“El Estado de derecho, el imperio de la ley, la separación de poderes, la libertad de expresión y la propiedad privada son elementos esenciales que garantizan el buen funcionamiento de nuestras sociedades, por lo que deben ser especialmente protegidos frente a aquellos que tratan de socavarlos”. “La defensa de nuestras libertades es una tarea que compete no solo al ámbito político, sino también a las instituciones, la sociedad civil, los medios de comunicación, la academia, etcétera”.

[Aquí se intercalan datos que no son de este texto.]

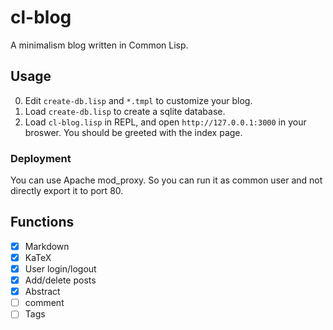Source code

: # cl-blog
A minimalism blog written in Common Lisp.

## Usage
0. Edit `create-db.lisp` and `*.tmpl` to customize your blog.
0. Load `create-db.lisp` to create a sqlite database.
0. Load `cl-blog.lisp` in REPL, and open `http://127.0.0.1:3000` in your broswer. You should be greeted with the index page.

### Deployment
You can use Apache mod_proxy. So you can run it as common user and not directly export it to port 80.

## Functions
- [x] Markdown
- [x] KaTeX
- [x] User login/logout
- [x] Add/delete posts
- [x] Abstract
- [ ] comment
- [ ] Tags
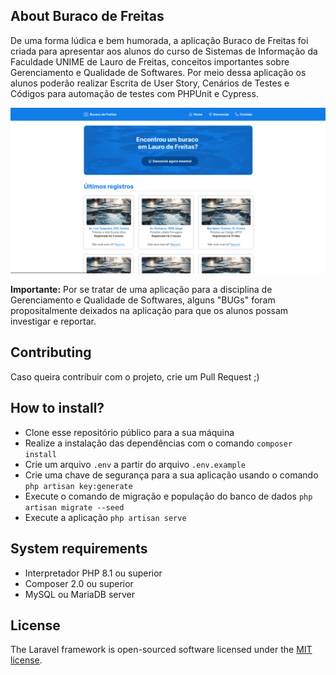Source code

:## About Buraco de Freitas

De uma forma lúdica e bem humorada, a aplicação Buraco de Freitas foi criada para apresentar aos alunos do curso de Sistemas de Informação da Faculdade UNIME de Lauro de Freitas, conceitos importantes sobre Gerenciamento e Qualidade de Softwares. Por meio dessa aplicação os alunos poderão realizar Escrita de User Story, Cenários de Testes e Códigos para automação de testes com PHPUnit e Cypress.

<p align="center"><img src="https://github.com/PHPauloReis/buraco-de-freitas/blob/master/public/assets/images/screenshot/screenshot.png" width="600"></p>

**Importante:** Por se tratar de uma aplicação para a disciplina de Gerenciamento e Qualidade de Softwares, alguns "BUGs" foram propositalmente deixados na aplicação para que os alunos possam investigar e reportar.

## Contributing

Caso queira contribuir com o projeto, crie um Pull Request ;)

## How to install?

- Clone esse repositório público para a sua máquina
- Realize a instalação das dependências com o comando `composer install`
- Crie um arquivo `.env` a partir do arquivo `.env.example`
- Crie uma chave de segurança para a sua aplicação usando o comando `php artisan key:generate`
- Execute o comando de migração e população do banco de dados `php artisan migrate --seed`
- Execute a aplicação `php artisan serve`

## System requirements

 - Interpretador PHP 8.1 ou superior
 - Composer 2.0 ou superior
 - MySQL ou MariaDB server

## License

The Laravel framework is open-sourced software licensed under the [MIT license](https://opensource.org/licenses/MIT).
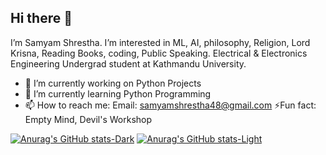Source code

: ## Hi there 👋
I’m Samyam Shrestha. I’m interested in ML, AI, philosophy, Religion, Lord Krisna, Reading Books, coding, Public Speaking. 
Electrical & Electronics Engineering Undergrad student at Kathmandu University.
- 🔭 I’m currently working on Python Projects
- 🌱 I’m currently learning Python Programming
- 📫 How to reach me:
     Email: samyamshrestha48@gmail.com
⚡Fun fact: Empty Mind, Devil's Workshop


[![Anurag's GitHub stats-Dark](https://github-readme-stats.vercel.app/api?username=SamyamCodes&show_icons=true&theme=dark#gh-dark-mode-only)](https://github.com/anuraghazra/github-readme-stats#gh-dark-mode-only)
[![Anurag's GitHub stats-Light](https://github-readme-stats.vercel.app/api?username=SamyamCodes&show_icons=true&theme=default#gh-light-mode-only)](https://github.com/anuraghazra/github-readme-stats#gh-light-mode-only)
<!--
**SamyamCodes/SamyamCodes** is a ✨ _special_ ✨ repository because its `README.md` (this file) appears on your GitHub profile.

Here are some ideas to get you started:

- 🔭 I’m currently working on ...
- 🌱 I’m currently learning ...
- 👯 I’m looking to collaborate on ...
- 🤔 I’m looking for help with ...
- 💬 Ask me about ...
- 📫 How to reach me: ...
- 😄 Pronouns: ...
- ⚡ Fun fact: ...
-->
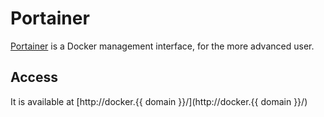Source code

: # Portainer

[Portainer](https://www.portainer.io/) is a Docker management interface, for the more advanced user.

## Access

It is available at [http://docker.{{ domain }}/](http://docker.{{ domain }}/)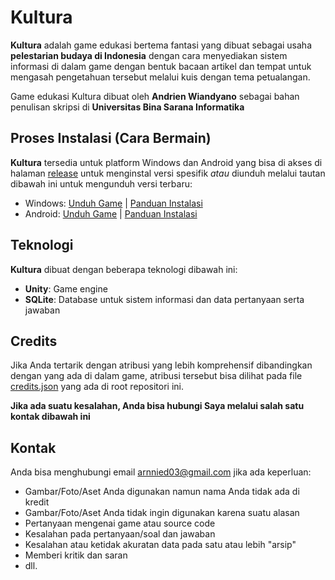 # Kultura

**Kultura** adalah game edukasi bertema fantasi yang dibuat sebagai usaha **pelestarian budaya di Indonesia** dengan cara menyediakan sistem informasi di dalam game dengan bentuk bacaan artikel dan tempat untuk mengasah pengetahuan tersebut melalui kuis dengan tema petualangan.

Game edukasi Kultura dibuat oleh **Andrien Wiandyano** sebagai bahan penulisan skripsi di **Universitas Bina Sarana Informatika**

## Proses Instalasi (Cara Bermain)

**Kultura** tersedia untuk platform Windows dan Android yang bisa di akses di halaman [release](https://github.com/ArnNied/kultura/releases) untuk menginstal versi spesifik _atau_ diunduh melalui tautan dibawah ini untuk mengunduh versi terbaru:

- Windows: [Unduh Game](https://github.com/ArnNied/kultura/releases/latest/download/kultura.rar) | [Panduan Instalasi](./INSTALASI_WINDOWS.md)
- Android: [Unduh Game](https://github.com/ArnNied/kultura/releases/latest/download/kultura.apk) | [Panduan Instalasi](./INSTALASI_ANDROID.md)

## Teknologi

**Kultura** dibuat dengan beberapa teknologi dibawah ini:

- **Unity**: Game engine
- **SQLite**: Database untuk sistem informasi dan data pertanyaan serta jawaban

## Credits

Jika Anda tertarik dengan atribusi yang lebih komprehensif dibandingkan dengan yang ada di dalam game, atribusi tersebut bisa dilihat pada file [credits.json](./credits.json) yang ada di root repositori ini.

**Jika ada suatu kesalahan, Anda bisa hubungi Saya melalui salah satu kontak dibawah ini**

## Kontak

Anda bisa menghubungi email [arnnied03@gmail.com](mailto:arnnied03@gmail.com) jika ada keperluan:

- Gambar/Foto/Aset Anda digunakan namun nama Anda tidak ada di kredit
- Gambar/Foto/Aset Anda tidak ingin digunakan karena suatu alasan
- Pertanyaan mengenai game atau source code
- Kesalahan pada pertanyaan/soal dan jawaban
- Kesalahan atau ketidak akuratan data pada satu atau lebih "arsip"
- Memberi kritik dan saran
- dll.

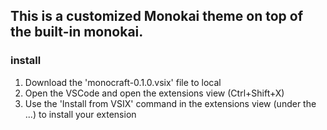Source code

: ## This is a customized Monokai theme on top of the built-in monokai.

### install
1. Download the 'monocraft-0.1.0.vsix' file to local
1. Open the VSCode and open the extensions view (Ctrl+Shift+X)
1. Use the 'Install from VSIX' command in the extensions view (under the ...) to install your extension
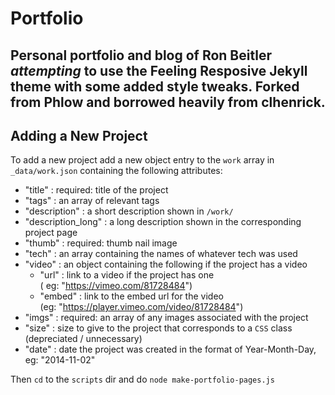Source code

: # Portfolio

Personal portfolio and blog of Ron Beitler *attempting* to use the Feeling Resposive Jekyll theme with some added style tweaks. Forked from Phlow and borrowed heavily from clhenrick.
-------------------------------
## Adding a New Project

To add a new project add a new object entry to the `work` array in `_data/work.json` containing the following attributes:

- "title" : required: title of the project
- "tags" : an array of relevant tags
- "description" : a short description shown in `/work/`
- "description_long" : a long description shown in the corresponding project page
- "thumb" : required: thumb nail image
- "tech" : an array containing the names of whatever tech was used
- "video" : an object containing the following if the project has a video
  - "url" : link to a video if the project has one  
    ( eg: "https://vimeo.com/81728484")
  - "embed" : link to the embed url for the video  
    (eg: "https://player.vimeo.com/video/81728484")
- "imgs" : required: an array of any images associated with the project
- "size" : size to give to the project that corresponds to a `CSS` class
  (depreciated / unnecessary)
- "date" : date the project was created in the format of Year-Month-Day, eg: "2014-11-02"

Then `cd` to the `scripts` dir and do `node make-portfolio-pages.js`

Cualquier demócrata suscribiría esos dos párrafos, como lo han afirmado los políticos ecuatorianos que se adhirieron a un manifiesto que contiene esos conceptos. Sí, las palabras son las apropiadas para manifestarse a favor de principios básicos para la convivencia social. Pero, como aconsejan los estudiosos de la semántica, a las palabras, a las frases, a los párrafos, en fin, a ese conjunto que denominan el discurso no se lo puede entender si no se considera quién es el emisor y sus objetivos. En términos sencillos, si el emisor es alguien que no comparte ni practica los principios contenidos en esas palabras y si su objetivo es instaurar un régimen alejado de esos mismos principios, el discurso pierde toda validez. En lugar de apoyarlo con su firma, un demócrata —si en verdad lo es— está obligado a rechazarlo y a denunciarlo como una artimaña.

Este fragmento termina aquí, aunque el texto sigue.